The axiom of extensionality relates to what it means for two functions to be equal. Specifically, extensionality says:

  • $f = g \iff \forall x \ldotp f(x) = g(x)$

That is, functions are equal if they map equal inputs to equal outputs. By this definition, quicksort and mergesort are equal, even if they don't have the same implementations, because they behave the same as functions.

How does it become extensional

What's missing is the rule of definitional equality for functions. It usually looks like this:

$\frac{\Gamma, (x : U) \vdash (f x) = (g x):V}{\Gamma \vdash f = g: (x : U) \to V}\text{(Fun-DefEq)}$

That is, two functions are definitionally equal when they produce equal results when applied to an abstract variable.

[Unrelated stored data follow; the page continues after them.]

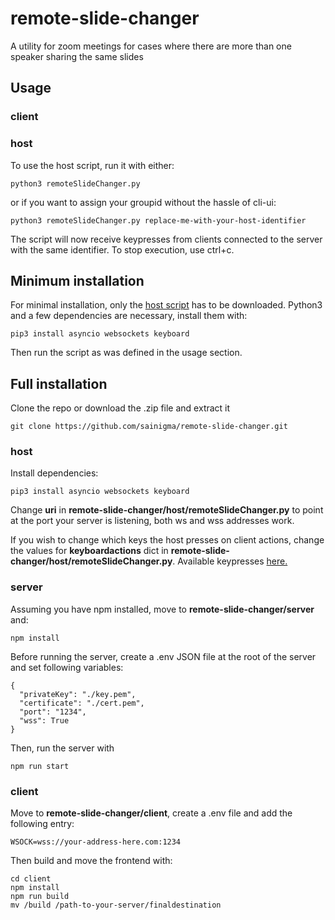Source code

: 
# remote-slide-changer
A utility for zoom meetings for cases where there are more than one speaker sharing the same slides

## Usage
### client
### host
To use the host script, run it with either:

    python3 remoteSlideChanger.py
    
   or if you want to assign your groupid without the hassle of cli-ui:
    
    python3 remoteSlideChanger.py replace-me-with-your-host-identifier

The script will now receive keypresses from clients connected to the server with the same identifier. To stop execution, use ctrl+c.

## Minimum installation

For minimal installation, only the [host script](/host/remoteSlideChanger.py) has to be downloaded. Python3 and a few dependencies are necessary, install them with:

    pip3 install asyncio websockets keyboard

Then run the script as was defined in the usage section.

## Full installation
Clone the repo or download the .zip file and extract it

    git clone https://github.com/sainigma/remote-slide-changer.git

### host

Install dependencies:

    pip3 install asyncio websockets keyboard
    
Change **uri** in  **remote-slide-changer/host/remoteSlideChanger.py** to point at the port your server is listening, both ws and wss addresses work.

If you wish to change which keys the host presses on client actions, change the values for **keyboardactions** dict in **remote-slide-changer/host/remoteSlideChanger.py**. Available keypresses [here.](https://github.com/boppreh/keyboard#API)

### server

Assuming you have npm installed, move to **remote-slide-changer/server** and:

    npm install

Before running the server, create a .env JSON file at the root of the server and set following variables:

    {
	  "privateKey": "./key.pem",
	  "certificate": "./cert.pem",
	  "port": "1234",
	  "wss": True
    }
Then, run the server with

    npm run start

 ### client
 
Move to  **remote-slide-changer/client**, create a .env file and add the following entry:

    WSOCK=wss://your-address-here.com:1234
 
 Then build and move the frontend with:

    cd client
    npm install
    npm run build
    mv /build /path-to-your-server/finaldestination

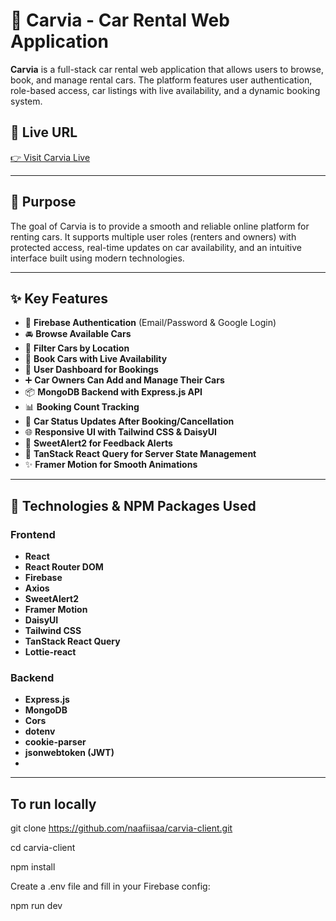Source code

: # 🚗 Carvia - Car Rental Web Application

**Carvia** is a full-stack car rental web application that allows users to browse, book, and manage rental cars. The platform features user authentication, role-based access, car listings with live availability, and a dynamic booking system.

## 🔗 Live URL

[👉 Visit Carvia Live](https://food-hub-e45cc.web.app)

---

## 📌 Purpose

The goal of Carvia is to provide a smooth and reliable online platform for renting cars. It supports multiple user roles (renters and owners) with protected access, real-time updates on car availability, and an intuitive interface built using modern technologies.

---

## ✨ Key Features

- 🔐 **Firebase Authentication** (Email/Password & Google Login)
- 🚘 **Browse Available Cars**
- 📍 **Filter Cars by Location**
- 📅 **Book Cars with Live Availability**
- 👤 **User Dashboard for Bookings**
- ➕ **Car Owners Can Add and Manage Their Cars**
- 📦 **MongoDB Backend with Express.js API**
- 📊 **Booking Count Tracking**
- 🔁 **Car Status Updates After Booking/Cancellation**
- 🌐 **Responsive UI with Tailwind CSS & DaisyUI**
- 🎉 **SweetAlert2 for Feedback Alerts**
- 🧠 **TanStack React Query for Server State Management**
- ✨ **Framer Motion for Smooth Animations**

---

## 🧰 Technologies & NPM Packages Used

### Frontend
- **React**
- **React Router DOM**
- **Firebase**
- **Axios**
- **SweetAlert2**
- **Framer Motion**
- **DaisyUI**
- **Tailwind CSS**
- **TanStack React Query**
- **Lottie-react**

### Backend
- **Express.js**
- **MongoDB**
- **Cors**
- **dotenv**
- **cookie-parser**
- **jsonwebtoken (JWT)**
- 
---

## To run locally

git clone https://github.com/naafiisaa/carvia-client.git

cd carvia-client

npm install

Create a .env file and fill in your Firebase config:

npm run dev





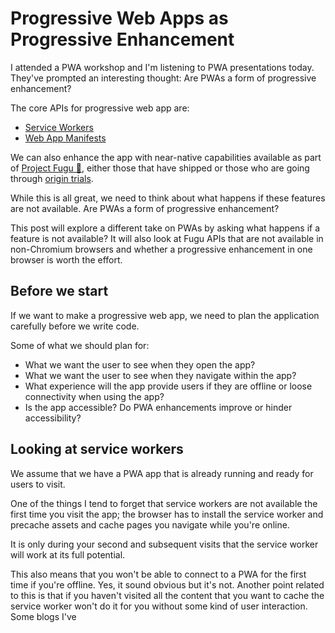 # Progressive Web Apps as Progressive Enhancement

I attended a PWA workshop and I'm listening to PWA presentations today. They've prompted an interesting thought: Are PWAs a form of progressive enhancement?

The core APIs for progressive web app are:

* [Service Workers](https://developer.mozilla.org/en-US/docs/Web/API/Service_Worker_API)
* [Web App Manifests](https://developer.mozilla.org/en-US/docs/Web/Manifest)

We can also enhance the app with near-native capabilities available as part of [Project Fugu 🐡](https://fugu-tracker.web.app/), either those that have shipped or those who are going through [origin trials](https://github.com/GoogleChrome/OriginTrials/blob/gh-pages/developer-guide.md).

While this is all great, we need to think about what happens if these features are not available. Are PWAs a form of progressive enhancement?

This post will explore a different take on PWAs by asking what happens if a feature is not available? It will also look at Fugu APIs that are not available in non-Chromium browsers and whether a progressive enhancement in one browser is worth the effort.

## Before we start

If we want to make a progressive web app, we need to plan the application carefully before we write code.

Some of what we should plan for:

* What we want the user to see when they open the app?
* What we want the user to see when they navigate within the app?
* What experience will the app provide users if they are offline or loose connectivity when using the app?
* Is the app accessible? Do PWA enhancements improve or hinder accessibility?

## Looking at service workers

We assume that we have a PWA app that is already running and ready for users to visit.

One of the things I tend to forget that service workers are not available the first time you visit the app; the browser has to install the service worker and precache assets and cache pages you navigate while you're online.

It is only during your second and subsequent visits that the service worker will work at its full potential.

This also means that you won't be able to connect to a PWA for the first time if you're offline. Yes, it sound obvious but it's not. Another point related to this is that if you haven't visited all the content that you want to cache the service worker won't do it for you without some kind of user interaction. Some blogs I've
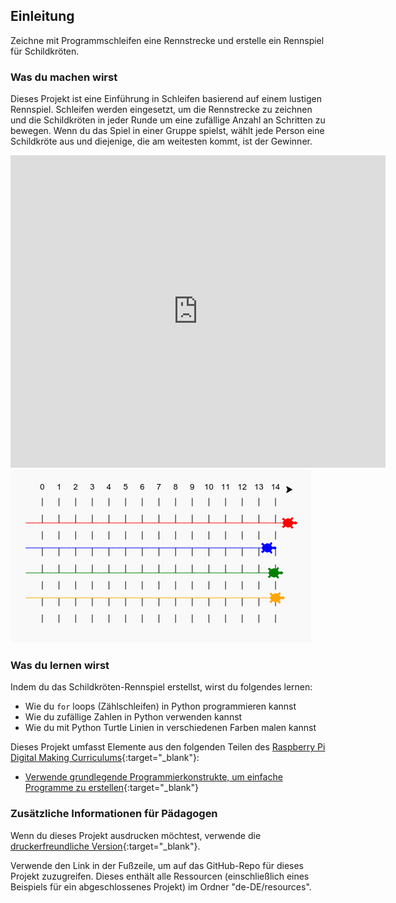 ## Einleitung

Zeichne mit Programmschleifen eine Rennstrecke und erstelle ein Rennspiel für Schildkröten.

### Was du machen wirst

Dieses Projekt ist eine Einführung in Schleifen basierend auf einem lustigen Rennspiel. Schleifen werden eingesetzt, um die Rennstrecke zu zeichnen und die Schildkröten in jeder Runde um eine zufällige Anzahl an Schritten zu bewegen. Wenn du das Spiel in einer Gruppe spielst, wählt jede Person eine Schildkröte aus und diejenige, die am weitesten kommt, ist der Gewinner.

<div class="trinket">
  <iframe src="https://trinket.io/embed/python/9339862606?outputOnly=true&start=result" width="600" height="500" frameborder="0" marginwidth="0" marginheight="0" allowfullscreen>
  </iframe>
  <img src="images/race-finished.png">
</div>

### Was du lernen wirst

Indem du das Schildkröten-Rennspiel erstellst, wirst du folgendes lernen:

+ Wie du `for` loops (Zählschleifen) in Python programmieren kannst
+ Wie du zufällige Zahlen in Python verwenden kannst
+ Wie du mit Python Turtle Linien in verschiedenen Farben malen kannst

Dieses Projekt umfasst Elemente aus den folgenden Teilen des [Raspberry Pi Digital Making Curriculums](http://rpf.io/curriculum){:target="_blank"}:

+ [Verwende grundlegende Programmierkonstrukte, um einfache Programme zu erstellen](https://www.raspberrypi.org/curriculum/programming/creator/){:target="_blank"}

### Zusätzliche Informationen für Pädagogen

Wenn du dieses Projekt ausdrucken möchtest, verwende die [druckerfreundliche Version](https://projects.raspberrypi.org/de-DE/projects/turtle-race/print){:target="_blank"}.

Verwende den Link in der Fußzeile, um auf das GitHub-Repo für dieses Projekt zuzugreifen. Dieses enthält alle Ressourcen (einschließlich eines Beispiels für ein abgeschlossenes Projekt) im Ordner "de-DE/resources".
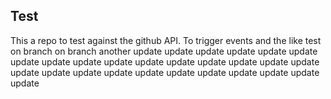 ## Test

This a repo to test against the github API. To trigger events and the like
test
on branch
on branch
another
update
update
update
update
update
update
update
update
update
update
update
update
update
update
update
update
update
update
update
update
update
update
update
update
update
update
update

This is similar in spirit to the way we typecheck polymorphic functions: you make sure it holds for all values by making sure it holds for an abstract value.

We get extensionality when we combine the two: if two functions always produce the same result, we should be able to find some equality proof $P$ such that $\Gamma,(x: U) \vdash P:Id_V(f x, g x)$ i.e. the proof that the two functions always produce the same result. But, if we combine this with the rule $\text{(Id-DefEq)}$, then any time two functions are extensionally equal (i.e. we can find the proof term $P$, then they are also definitionally equal.

This is in stark contrast to an intensional system, where two functions are equal if and only if their bodies are syntactically identical. So mergesort and quicksort are intensionally different, but extensionally the same.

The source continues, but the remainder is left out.